The State of Worldwide Obesity

Worldwide obesity has more than doubled since 1980

Worldwide obesity has more than doubled since 1980

“Adiposity” is the state of being obese or overweight.  The World Health Organization has spent two years studying adiposity in more than 100 countries.  WHO’s Commission on Ending Childhood Obesity has now released its final report.  Among the findings:

  • Worldwide obesity has more than doubled since 1980
  • The number of adipose children under the age of five has increased from 32 million to 42 million over the past 15 years
  • In Africa, the number of adipose children has nearly doubled, from 4 million to 9 million
  • Asia accounts for nearly half of the total number of adipose children
  • If current trends continue, there will be 70 million adipose children worldwide by 2025

“To date, progress in tackling childhood obesity has been slow and inconsistent,” the authors write.  “The obesity epidemic has the potential to negate many of the health benefits that have contributed to the increased longevity observed in the world.”

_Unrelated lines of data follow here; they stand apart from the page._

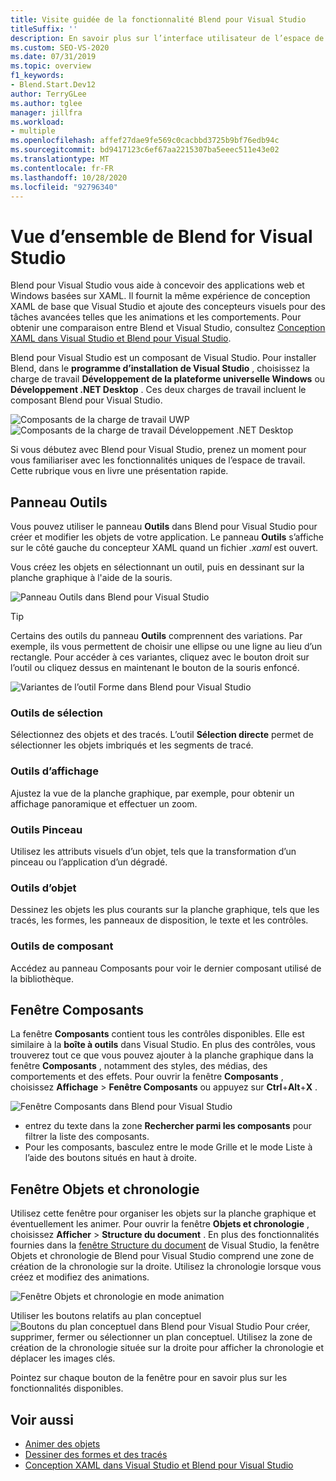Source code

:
 ```yaml
---
title: Visite guidée de la fonctionnalité Blend pour Visual Studio
titleSuffix: ''
description: En savoir plus sur l’interface utilisateur de l’espace de travail et les fonctionnalités de Blend pour Visual Studio, un composant permettant de concevoir des applications Windows et Web basées sur XAML.
ms.custom: SEO-VS-2020
ms.date: 07/31/2019
ms.topic: overview
f1_keywords:
- Blend.Start.Dev12
author: TerryGLee
ms.author: tglee
manager: jillfra
ms.workload:
- multiple
ms.openlocfilehash: affef27dae9fe569c0cacbbd3725b9bf76edb94c
ms.sourcegitcommit: bd9417123c6ef67aa2215307ba5eeec511e43e02
ms.translationtype: MT
ms.contentlocale: fr-FR
ms.lasthandoff: 10/28/2020
ms.locfileid: "92796340"
---
```

# <a name="blend-for-visual-studio-overview"></a>Vue d’ensemble de Blend for Visual Studio

Blend pour Visual Studio vous aide à concevoir des applications web et Windows basées sur XAML. Il fournit la même expérience de conception XAML de base que Visual Studio et ajoute des concepteurs visuels pour des tâches avancées telles que les animations et les comportements. Pour obtenir une comparaison entre Blend et Visual Studio, consultez [Conception XAML dans Visual Studio et Blend pour Visual Studio](../xaml-tools/designing-xaml-in-visual-studio.md).

Blend pour Visual Studio est un composant de Visual Studio. Pour installer Blend, dans le **programme d’installation de Visual Studio** , choisissez la charge de travail **Développement de la plateforme universelle Windows** ou **Développement .NET Desktop** . Ces deux charges de travail incluent le composant Blend pour Visual Studio.

![Composants de la charge de travail UWP](media/installer-uwp.png)&nbsp;&nbsp;&nbsp;&nbsp;![Composants de la charge de travail Développement .NET Desktop](media/installer-dotnet-desktop.png)

Si vous débutez avec Blend pour Visual Studio, prenez un moment pour vous familiariser avec les fonctionnalités uniques de l’espace de travail. Cette rubrique vous en livre une présentation rapide.

## <a name="tools-panel"></a>Panneau Outils

Vous pouvez utiliser le panneau **Outils** dans Blend pour Visual Studio pour créer et modifier les objets de votre application. Le panneau **Outils** s’affiche sur le côté gauche du concepteur XAML quand un fichier *.xaml* est ouvert.

Vous créez les objets en sélectionnant un outil, puis en dessinant sur la planche graphique à l'aide de la souris.

![Panneau Outils dans Blend pour Visual Studio](media/blend-tools-panel.png)

> [!TIP]
> Certains des outils du panneau **Outils** comprennent des variations. Par exemple, ils vous permettent de choisir une ellipse ou une ligne au lieu d’un rectangle. Pour accéder à ces variantes, cliquez avec le bouton droit sur l’outil ou cliquez dessus en maintenant le bouton de la souris enfoncé.
>
> ![Variantes de l’outil Forme dans Blend pour Visual Studio](media/blend-rectangle-tool-variations.png)

### <a name="selection-tools"></a>Outils de sélection

Sélectionnez des objets et des tracés. L’outil **Sélection directe** permet de sélectionner les objets imbriqués et les segments de tracé.

### <a name="view-tools"></a>Outils d’affichage

Ajustez la vue de la planche graphique, par exemple, pour obtenir un affichage panoramique et effectuer un zoom.

### <a name="brush-tools"></a>Outils Pinceau

Utilisez les attributs visuels d’un objet, tels que la transformation d’un pinceau ou l’application d’un dégradé.

### <a name="object-tools"></a>Outils d’objet

Dessinez les objets les plus courants sur la planche graphique, tels que les tracés, les formes, les panneaux de disposition, le texte et les contrôles.

### <a name="asset-tools"></a>Outils de composant

Accédez au panneau Composants pour voir le dernier composant utilisé de la bibliothèque.

## <a name="assets-window"></a>Fenêtre Composants

La fenêtre **Composants** contient tous les contrôles disponibles. Elle est similaire à la **boîte à outils** dans Visual Studio. En plus des contrôles, vous trouverez tout ce que vous pouvez ajouter à la planche graphique dans la fenêtre **Composants** , notamment des styles, des médias, des comportements et des effets. Pour ouvrir la fenêtre **Composants** , choisissez **Affichage** > **Fenêtre Composants** ou appuyez sur **Ctrl**+**Alt**+**X** .

![Fenêtre Composants dans Blend pour Visual Studio](media/blend-assets-window.png)

- entrez du texte dans la zone **Rechercher parmi les composants** pour filtrer la liste des composants.
- Pour les composants, basculez entre le mode Grille et le mode Liste à l’aide des boutons situés en haut à droite.

## <a name="objects-and-timeline-window"></a>Fenêtre Objets et chronologie

Utilisez cette fenêtre pour organiser les objets sur la planche graphique et éventuellement les animer. Pour ouvrir la fenêtre **Objets et chronologie** , choisissez **Afficher** > **Structure du document** . En plus des fonctionnalités fournies dans la [fenêtre Structure du document](creating-a-ui-by-using-xaml-designer-in-visual-studio.md#document-outline-window) de Visual Studio, la fenêtre Objets et chronologie de Blend pour Visual Studio comprend une zone de création de la chronologie sur la droite. Utilisez la chronologie lorsque vous créez et modifiez des animations.

![Fenêtre Objets et chronologie en mode animation](media/storyboard-timeline.png)

Utiliser les boutons relatifs au plan conceptuel ![Boutons du plan conceptuel dans Blend pour Visual Studio](media/storyboard-buttons.png) Pour créer, supprimer, fermer ou sélectionner un plan conceptuel. Utilisez la zone de création de la chronologie située sur la droite pour afficher la chronologie et déplacer les images clés.

Pointez sur chaque bouton de la fenêtre pour en savoir plus sur les fonctionnalités disponibles.

## <a name="see-also"></a>Voir aussi

- [Animer des objets](../xaml-tools/animate-objects-in-xaml-designer.md)
- [Dessiner des formes et des tracés](../xaml-tools/draw-shapes-and-paths.md)
- [Conception XAML dans Visual Studio et Blend pour Visual Studio](../xaml-tools/designing-xaml-in-visual-studio.md)
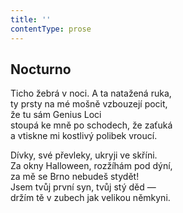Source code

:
 ```yaml
---
title: ''
contentType: prose
---
```


## Nocturno

Ticho žebrá v noci. A ta natažená ruka,  
ty prsty na mé mošně vzbouzejí pocit,  
že tu sám Genius Loci  
stoupá ke mně po schodech, že zaťuká  
a vtiskne mi kostlivý polibek vroucí.

Dívky, své převleky, ukryji ve skříni.  
Za okny Halloween, rozžíhám pod dýní,  
za mě se Brno nebudeš stydět!  
Jsem tvůj první syn, tvůj stý děd —  
držím tě v zubech jak velikou němkyni.

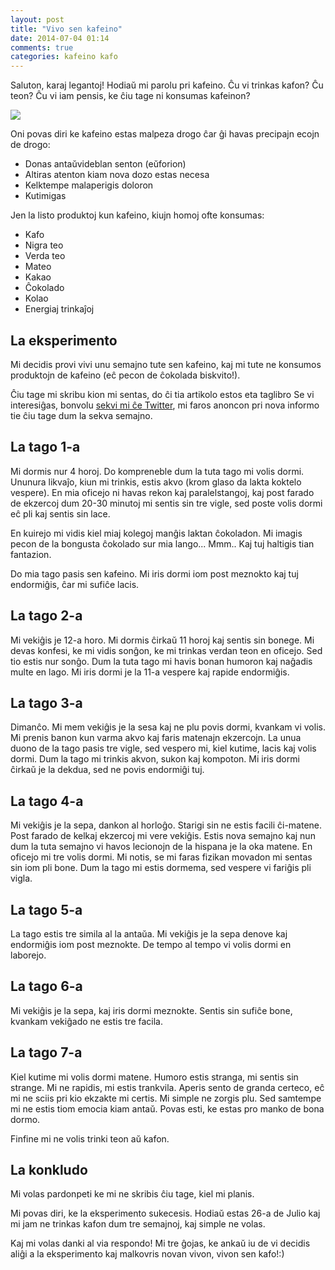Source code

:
 ```yaml
---
layout: post
title: "Vivo sen kafeino"
date: 2014-07-04 01:14
comments: true
categories: kafeino kafo
---
```


Saluton, karaj legantoj!  Hodiaŭ mi parolu pri kafeino.
Ĉu vi trinkas kafon? Ĉu teon? Ĉu vi iam pensis, ke ĉiu tage ni konsumas kafeinon?

![](http://www.usroasterie.com/documents/cms/pictures/chocolate-and-coffee.jpg)

Oni povas diri ke kafeino estas malpeza drogo ĉar ĝi havas precipajn ecojn de drogo:

* Donas antaŭvideblan senton (eŭforion)
* Altiras atenton kiam nova dozo estas necesa
* Kelktempe malaperigis doloron
* Kutimigas

Jen la listo produktoj kun kafeino, kiujn homoj ofte konsumas:

* Kafo
* Nigra teo
* Verda teo
* Mateo
* Kakao
* Ĉokolado
* Kolao
* Energiaj trinkaĵoj

## La eksperimento

Mi decidis provi vivi unu semajno tute sen kafeino, kaj mi tute ne konsumos produktojn de kafeino (eĉ pecon de ĉokolada biskvito!).

Ĉiu tage mi skribu kion mi sentas, do ĉi tia artikolo estos eta taglibro  Se vi interesiĝas, bonvolu
[sekvi mi ĉe Twitter](https://twitter.com/greyblake_eo), mi faros anoncon pri nova informo tie ĉiu tage dum la sekva semajno.


## La tago 1-a

Mi dormis nur 4 horoj. Do kompreneble dum la tuta tago mi volis dormi. Ununura likvaĵo, kiun mi trinkis, estis akvo (krom glaso da lakta koktelo vespere).
En  mia oficejo ni havas rekon kaj paralelstangoj, kaj post farado de ekzercoj dum 20-30 minutoj mi sentis sin tre vigle, sed poste volis dormi eĉ pli kaj
sentis sin lace.

En kuirejo mi vidis kiel miaj kolegoj manĝis laktan ĉokoladon. Mi imagis pecon de la bongusta ĉokolado sur mia lango... Mmm.. Kaj tuj haltigis tian fantazion.

Do mia tago pasis sen kafeino. Mi iris dormi iom post meznokto kaj tuj endormiĝis, ĉar mi sufiĉe lacis.

## <a name="tago2"></a>La tago 2-a

Mi vekiĝis je 12-a horo. Mi dormis ĉirkaŭ 11 horoj kaj sentis sin bonege. Mi devas konfesi, ke mi vidis sonĝon,
ke mi trinkas verdan teon en oficejo. Sed tio estis nur sonĝo. Dum la tuta tago mi havis bonan humoron kaj naĝadis multe en lago.
Mi iris dormi je la 11-a vespere kaj rapide endormiĝis.

## <a name="tago3"></a>La tago 3-a
Dimanĉo. Mi mem vekiĝis je la sesa kaj ne plu povis dormi, kvankam vi volis. Mi prenis banon kun varma akvo kaj faris matenajn ekzercojn.
La unua duono de la tago pasis tre vigle, sed vespero mi, kiel kutime, lacis kaj volis dormi. Dum la tago mi trinkis akvon, sukon kaj kompoton.
Mi iris dormi ĉirkaŭ je la dekdua, sed ne povis endormiĝi tuj.

## <a name="tago4"></a>La tago 4-a
Mi vekiĝis je la sepa, dankon al horloĝo. Starigi sin ne estis facili ĉi-matene.
Post farado de kelkaj ekzercoj mi vere vekiĝis. Estis nova semajno kaj nun
dum la tuta semajno vi havos lecionojn de la hispana je la oka matene.
En oficejo mi tre volis dormi. Mi notis, se mi faras fizikan movadon mi
sentas sin iom pli bone.
Dum la tago mi estis dormema, sed vespere vi fariĝis pli vigla.

## <a name="tago5"></a>La tago 5-a
La tago estis tre simila al la antaŭa. Mi vekiĝis je la sepa denove kaj
endormiĝis iom post meznokte. De tempo al tempo vi volis dormi en laborejo.


## <a name="tago6"></a>La tago 6-a

Mi vekiĝis je la sepa, kaj iris dormi meznokte. Sentis sin sufiĉe bone, kvankam vekiĝado ne estis tre facila.

## <a name="tago7"></a>La tago 7-a

Kiel kutime mi volis dormi matene. Humoro estis stranga, mi sentis sin strange.
Mi ne rapidis, mi estis trankvila. Aperis sento de granda certeco, eĉ mi ne sciis pri kio ekzakte
mi certis. Mi simple ne zorgis plu. Sed samtempe mi ne estis tiom emocia kiam antaŭ.
Povas esti, ke estas pro manko de bona dormo.

Finfine mi ne volis trinki teon aŭ kafon.


## La konkludo

Mi volas pardonpeti ke mi ne skribis ĉiu tage, kiel mi planis.

Mi povas diri, ke la eksperimento sukecesis. Hodiaŭ estas 26-a de Julio kaj mi jam ne trinkas kafon
dum tre semajnoj, kaj simple ne volas.

Kaj mi volas danki al via respondo! Mi tre ĝojas, ke ankaŭ iu de vi decidis aliĝi a la eksperimento kaj
malkovris novan vivon, vivon sen kafo!:)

In wealthier countries, poorer children are more likely to be adipose.  This is due in part to the cheap availability of unhealthy fast foods and snacks.  In poorer countries, wealthier children are more likely to be adipose.  This is due in part to cultural beliefs that overweight children are considered to be healthier.

The authors conclude that “dieting and exercise alone is not the solution.”  The report calls for a more comprehensive and integrated response from governments, global health organization and individuals.

The report also discusses biological contributors to adiposity, including genes and diabetes.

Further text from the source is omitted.